Saturday, April 08, 2006

The metropolitan eastern seaboard fan

My first trip to Philadelphia in 1985 stays with me. Mike Schmidt was being booed lustily by Philly fans for getting off to a slow start. A big red-faced fellow screamed at Schmidt from behind the screen at home plate after popping out with runners on base. It was awfully close at the old Vet, and both dugouts and Schmidt could hear, "Schmitty, YOU STINK ! YOU STINK! YOU STINK!"

Probably hearing it all before and perhaps even agreeing in a fashion, Schmidt seemed unaffected. Schmidt's certainly forgotten about it by now, but I will always recall the incident when I think of fan displeasure for athletes. And I have an observation that may give some pause for readers. I've found that these most vociferous examples to be unique to the metropolitan eastern seaboard cities of Philadelphia, New York and Boston.

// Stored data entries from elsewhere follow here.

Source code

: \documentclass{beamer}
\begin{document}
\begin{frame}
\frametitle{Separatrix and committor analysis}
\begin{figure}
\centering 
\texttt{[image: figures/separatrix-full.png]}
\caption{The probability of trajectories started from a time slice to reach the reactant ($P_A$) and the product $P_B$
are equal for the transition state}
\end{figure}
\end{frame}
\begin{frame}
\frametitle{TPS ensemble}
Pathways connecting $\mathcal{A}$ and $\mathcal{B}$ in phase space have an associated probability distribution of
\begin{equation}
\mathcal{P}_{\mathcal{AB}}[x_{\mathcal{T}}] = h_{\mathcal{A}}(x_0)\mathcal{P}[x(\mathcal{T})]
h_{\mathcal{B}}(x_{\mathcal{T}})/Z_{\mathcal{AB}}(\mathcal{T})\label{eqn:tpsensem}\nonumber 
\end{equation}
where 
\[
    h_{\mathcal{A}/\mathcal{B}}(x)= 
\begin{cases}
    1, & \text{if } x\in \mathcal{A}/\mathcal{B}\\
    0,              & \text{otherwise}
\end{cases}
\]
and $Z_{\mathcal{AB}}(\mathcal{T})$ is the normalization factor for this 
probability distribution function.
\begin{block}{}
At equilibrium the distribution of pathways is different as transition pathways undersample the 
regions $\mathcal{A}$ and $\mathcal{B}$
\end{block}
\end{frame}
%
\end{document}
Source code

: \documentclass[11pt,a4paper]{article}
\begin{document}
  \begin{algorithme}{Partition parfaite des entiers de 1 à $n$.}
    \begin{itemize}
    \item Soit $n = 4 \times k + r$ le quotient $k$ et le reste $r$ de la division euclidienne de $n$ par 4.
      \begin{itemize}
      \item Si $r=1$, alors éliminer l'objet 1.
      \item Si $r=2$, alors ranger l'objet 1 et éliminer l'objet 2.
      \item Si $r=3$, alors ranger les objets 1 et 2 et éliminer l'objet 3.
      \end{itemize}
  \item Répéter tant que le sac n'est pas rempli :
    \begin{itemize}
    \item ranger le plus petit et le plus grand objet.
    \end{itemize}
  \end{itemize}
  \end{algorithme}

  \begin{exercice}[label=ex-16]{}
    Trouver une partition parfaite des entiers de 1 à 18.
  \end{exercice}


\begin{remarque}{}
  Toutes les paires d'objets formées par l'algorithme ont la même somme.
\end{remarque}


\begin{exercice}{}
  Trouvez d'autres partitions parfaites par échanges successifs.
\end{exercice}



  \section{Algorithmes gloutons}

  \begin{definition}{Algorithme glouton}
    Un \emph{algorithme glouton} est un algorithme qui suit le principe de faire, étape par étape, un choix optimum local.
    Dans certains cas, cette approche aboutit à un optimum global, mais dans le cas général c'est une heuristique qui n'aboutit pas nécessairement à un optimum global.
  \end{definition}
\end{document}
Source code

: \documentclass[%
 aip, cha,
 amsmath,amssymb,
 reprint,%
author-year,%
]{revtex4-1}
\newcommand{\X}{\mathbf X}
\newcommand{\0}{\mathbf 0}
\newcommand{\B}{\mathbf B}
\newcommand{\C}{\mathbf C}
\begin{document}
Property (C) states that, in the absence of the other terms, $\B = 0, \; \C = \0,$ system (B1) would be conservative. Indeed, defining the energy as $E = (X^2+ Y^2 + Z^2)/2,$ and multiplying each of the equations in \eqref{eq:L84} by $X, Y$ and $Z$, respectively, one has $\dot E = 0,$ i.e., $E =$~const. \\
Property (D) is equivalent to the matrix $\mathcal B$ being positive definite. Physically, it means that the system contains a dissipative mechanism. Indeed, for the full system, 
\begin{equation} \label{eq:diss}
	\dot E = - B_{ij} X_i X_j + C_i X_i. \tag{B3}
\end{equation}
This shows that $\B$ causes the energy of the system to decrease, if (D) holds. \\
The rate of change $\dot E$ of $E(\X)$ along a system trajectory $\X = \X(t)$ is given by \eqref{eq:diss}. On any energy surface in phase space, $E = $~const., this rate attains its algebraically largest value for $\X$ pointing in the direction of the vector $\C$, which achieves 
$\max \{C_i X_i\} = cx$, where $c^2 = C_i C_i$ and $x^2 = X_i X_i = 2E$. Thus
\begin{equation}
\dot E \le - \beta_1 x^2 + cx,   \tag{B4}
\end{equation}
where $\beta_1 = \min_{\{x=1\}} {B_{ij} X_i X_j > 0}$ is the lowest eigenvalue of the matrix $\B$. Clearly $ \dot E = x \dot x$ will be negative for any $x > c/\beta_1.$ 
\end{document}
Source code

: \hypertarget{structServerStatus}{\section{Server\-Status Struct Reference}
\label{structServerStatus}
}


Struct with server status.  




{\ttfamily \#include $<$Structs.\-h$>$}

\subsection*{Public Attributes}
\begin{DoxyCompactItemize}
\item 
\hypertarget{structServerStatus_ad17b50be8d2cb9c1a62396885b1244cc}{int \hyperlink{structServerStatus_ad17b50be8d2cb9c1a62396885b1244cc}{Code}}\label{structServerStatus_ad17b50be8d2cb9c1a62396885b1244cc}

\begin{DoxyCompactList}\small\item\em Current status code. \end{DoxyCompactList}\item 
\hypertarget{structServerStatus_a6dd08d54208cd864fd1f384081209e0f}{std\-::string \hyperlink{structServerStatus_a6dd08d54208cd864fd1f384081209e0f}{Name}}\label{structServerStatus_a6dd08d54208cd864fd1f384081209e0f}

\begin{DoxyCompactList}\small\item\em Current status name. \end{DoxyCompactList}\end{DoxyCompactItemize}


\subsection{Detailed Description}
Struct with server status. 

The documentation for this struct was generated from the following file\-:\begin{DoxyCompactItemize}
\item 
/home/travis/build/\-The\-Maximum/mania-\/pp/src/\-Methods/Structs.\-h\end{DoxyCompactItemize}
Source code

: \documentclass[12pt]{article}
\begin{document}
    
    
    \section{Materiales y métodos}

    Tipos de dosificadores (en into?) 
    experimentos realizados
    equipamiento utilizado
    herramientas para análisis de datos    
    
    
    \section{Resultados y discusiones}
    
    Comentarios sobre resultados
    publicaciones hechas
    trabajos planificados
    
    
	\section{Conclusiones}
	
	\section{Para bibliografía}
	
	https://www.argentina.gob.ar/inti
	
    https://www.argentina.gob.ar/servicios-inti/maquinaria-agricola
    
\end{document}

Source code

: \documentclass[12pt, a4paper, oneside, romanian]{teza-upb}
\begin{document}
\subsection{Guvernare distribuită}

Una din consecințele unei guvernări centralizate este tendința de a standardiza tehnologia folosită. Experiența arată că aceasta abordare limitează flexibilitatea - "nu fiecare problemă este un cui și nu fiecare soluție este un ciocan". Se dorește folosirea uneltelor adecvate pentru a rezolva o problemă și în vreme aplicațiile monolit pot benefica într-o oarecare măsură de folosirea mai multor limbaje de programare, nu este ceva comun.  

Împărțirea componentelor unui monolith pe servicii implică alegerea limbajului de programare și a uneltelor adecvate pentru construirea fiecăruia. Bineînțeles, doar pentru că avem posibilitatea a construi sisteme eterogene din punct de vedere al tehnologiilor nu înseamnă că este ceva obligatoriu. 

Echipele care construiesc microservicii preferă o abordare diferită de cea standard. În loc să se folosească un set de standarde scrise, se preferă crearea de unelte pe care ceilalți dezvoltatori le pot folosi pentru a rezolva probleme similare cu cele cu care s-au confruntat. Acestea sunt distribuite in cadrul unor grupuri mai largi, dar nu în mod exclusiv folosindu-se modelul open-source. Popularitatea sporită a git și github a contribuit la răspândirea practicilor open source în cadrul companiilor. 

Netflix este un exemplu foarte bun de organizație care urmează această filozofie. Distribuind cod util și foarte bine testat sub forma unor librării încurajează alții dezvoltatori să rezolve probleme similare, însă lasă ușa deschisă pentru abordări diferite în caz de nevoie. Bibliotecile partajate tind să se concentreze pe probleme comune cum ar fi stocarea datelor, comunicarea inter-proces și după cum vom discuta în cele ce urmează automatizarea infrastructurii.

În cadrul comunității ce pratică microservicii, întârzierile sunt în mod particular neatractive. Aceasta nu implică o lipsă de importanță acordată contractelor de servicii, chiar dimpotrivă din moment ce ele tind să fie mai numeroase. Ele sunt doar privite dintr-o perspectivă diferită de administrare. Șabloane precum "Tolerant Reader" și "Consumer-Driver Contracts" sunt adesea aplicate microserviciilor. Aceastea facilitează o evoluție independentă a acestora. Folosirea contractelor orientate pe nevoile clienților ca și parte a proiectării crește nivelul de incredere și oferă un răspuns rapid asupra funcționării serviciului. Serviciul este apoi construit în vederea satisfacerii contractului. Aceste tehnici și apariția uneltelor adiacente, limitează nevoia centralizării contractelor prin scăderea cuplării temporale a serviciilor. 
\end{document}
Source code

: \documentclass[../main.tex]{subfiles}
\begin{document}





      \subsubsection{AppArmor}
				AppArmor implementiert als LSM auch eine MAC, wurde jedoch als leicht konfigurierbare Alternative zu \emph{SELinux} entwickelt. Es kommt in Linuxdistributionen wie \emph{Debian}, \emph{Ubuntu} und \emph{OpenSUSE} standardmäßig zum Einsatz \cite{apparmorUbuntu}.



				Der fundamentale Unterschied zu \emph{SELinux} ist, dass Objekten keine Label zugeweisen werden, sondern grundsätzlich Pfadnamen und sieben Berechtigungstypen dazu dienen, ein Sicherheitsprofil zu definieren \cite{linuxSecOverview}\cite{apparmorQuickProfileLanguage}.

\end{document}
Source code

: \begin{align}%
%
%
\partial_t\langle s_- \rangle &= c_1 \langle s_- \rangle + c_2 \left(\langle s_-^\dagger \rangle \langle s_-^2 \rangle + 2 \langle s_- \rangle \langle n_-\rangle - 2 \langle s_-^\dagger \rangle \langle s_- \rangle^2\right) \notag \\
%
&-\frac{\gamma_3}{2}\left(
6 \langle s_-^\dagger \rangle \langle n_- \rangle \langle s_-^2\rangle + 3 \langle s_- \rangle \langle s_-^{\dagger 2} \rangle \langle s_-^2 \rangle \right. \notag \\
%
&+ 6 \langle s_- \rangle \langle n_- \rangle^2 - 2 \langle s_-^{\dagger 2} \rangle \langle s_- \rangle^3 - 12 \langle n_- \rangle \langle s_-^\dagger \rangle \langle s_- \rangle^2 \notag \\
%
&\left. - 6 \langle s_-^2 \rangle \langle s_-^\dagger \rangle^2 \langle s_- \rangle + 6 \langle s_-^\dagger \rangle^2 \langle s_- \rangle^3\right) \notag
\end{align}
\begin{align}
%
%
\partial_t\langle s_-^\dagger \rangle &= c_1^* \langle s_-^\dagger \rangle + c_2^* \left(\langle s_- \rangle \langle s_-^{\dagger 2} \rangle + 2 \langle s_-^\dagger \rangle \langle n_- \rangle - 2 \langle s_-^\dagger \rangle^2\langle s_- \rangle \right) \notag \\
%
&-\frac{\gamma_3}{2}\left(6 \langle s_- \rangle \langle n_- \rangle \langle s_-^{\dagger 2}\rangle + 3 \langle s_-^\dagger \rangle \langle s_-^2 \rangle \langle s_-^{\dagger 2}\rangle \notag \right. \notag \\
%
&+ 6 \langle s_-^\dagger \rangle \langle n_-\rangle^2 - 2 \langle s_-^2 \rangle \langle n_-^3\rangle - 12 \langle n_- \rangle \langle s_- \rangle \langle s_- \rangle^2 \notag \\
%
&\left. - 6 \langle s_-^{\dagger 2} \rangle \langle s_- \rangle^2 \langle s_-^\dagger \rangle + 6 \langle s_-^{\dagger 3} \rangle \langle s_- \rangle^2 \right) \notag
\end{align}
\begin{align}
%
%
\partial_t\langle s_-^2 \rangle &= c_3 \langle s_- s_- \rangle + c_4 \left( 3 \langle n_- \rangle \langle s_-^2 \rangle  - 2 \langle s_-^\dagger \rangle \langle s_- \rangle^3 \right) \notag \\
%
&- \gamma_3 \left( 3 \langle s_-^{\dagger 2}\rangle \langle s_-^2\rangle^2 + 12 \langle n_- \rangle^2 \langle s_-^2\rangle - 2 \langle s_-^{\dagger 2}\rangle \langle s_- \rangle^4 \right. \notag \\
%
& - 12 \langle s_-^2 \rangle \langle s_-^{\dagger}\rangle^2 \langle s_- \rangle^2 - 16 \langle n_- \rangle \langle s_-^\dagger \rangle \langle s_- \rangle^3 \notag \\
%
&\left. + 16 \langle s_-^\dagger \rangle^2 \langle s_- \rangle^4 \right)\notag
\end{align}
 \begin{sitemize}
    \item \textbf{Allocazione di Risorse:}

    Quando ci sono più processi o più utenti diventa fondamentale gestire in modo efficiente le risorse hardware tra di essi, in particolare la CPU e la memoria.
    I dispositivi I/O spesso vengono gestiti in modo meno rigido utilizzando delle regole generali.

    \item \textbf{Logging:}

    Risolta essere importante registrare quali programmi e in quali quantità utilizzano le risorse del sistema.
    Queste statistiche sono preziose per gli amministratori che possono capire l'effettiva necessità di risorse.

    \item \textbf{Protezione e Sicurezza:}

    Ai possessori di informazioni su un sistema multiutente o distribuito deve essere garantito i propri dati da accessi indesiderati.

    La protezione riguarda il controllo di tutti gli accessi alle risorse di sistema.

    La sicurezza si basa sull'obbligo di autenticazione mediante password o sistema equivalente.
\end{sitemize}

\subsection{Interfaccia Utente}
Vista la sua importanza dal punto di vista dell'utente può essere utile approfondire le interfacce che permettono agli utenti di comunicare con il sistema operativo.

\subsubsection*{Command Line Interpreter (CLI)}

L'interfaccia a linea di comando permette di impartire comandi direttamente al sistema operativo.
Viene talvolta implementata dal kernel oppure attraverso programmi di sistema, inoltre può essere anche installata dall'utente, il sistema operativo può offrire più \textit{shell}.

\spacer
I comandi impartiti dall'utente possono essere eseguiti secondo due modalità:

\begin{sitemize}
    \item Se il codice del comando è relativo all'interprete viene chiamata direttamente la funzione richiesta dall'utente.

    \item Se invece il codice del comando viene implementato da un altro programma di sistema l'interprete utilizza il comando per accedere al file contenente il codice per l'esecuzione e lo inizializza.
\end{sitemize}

Some commonality exists among the three. All three have histories which date back to American Revolutionary. All are port cities. All three have significant ethnic neighborhoods and identities. All three have more than one widely read daily newspaper. And I believe at least one tabloid exists in each city which contain a full back page for sports and a provocative headline. All three have storied franchises in the four major team sports. All are in close proximity and accessible via train and have been so for generations. The list goes on.

These things being brought together creates a perfect storm for rabidity for pro sports. I've experienced it and have indeed been part of it, too. All's one would have had to do would be to witness me during the Rangers run to the Stanley Cup in 1994. Passion for pro sports teams here far exceeds that of any other area of the country. The only thing which comes remotely close is college football in my native south where an Auburn fan marrying an Alabama fan is still considered a mixed marriage.

So it shouldn't surprise that athletes here are routinely booed in such collectivity. Ed Whitson and George Foster are two who certainly come to mind for performances which left something to be desired in the minds of fans. Consider Carlos Beltran.

Expectations accompanied Beltran when he arrived last season with the Wilpons willingness to make Beltran one of the game's highest paid players. Memories of Beltran's play-off performance the previous season was expected to be duplicated at Shea. The 2005 Mets had glaring holes, yet played hard for Willie Randolph all season. Cliff Floyd played in 150 games and had a career season. In his first full season, David Wright played in 160 games and drove in 102 runs. But Met fans found Beltran's season lacking, but they really did not consider the whole picture.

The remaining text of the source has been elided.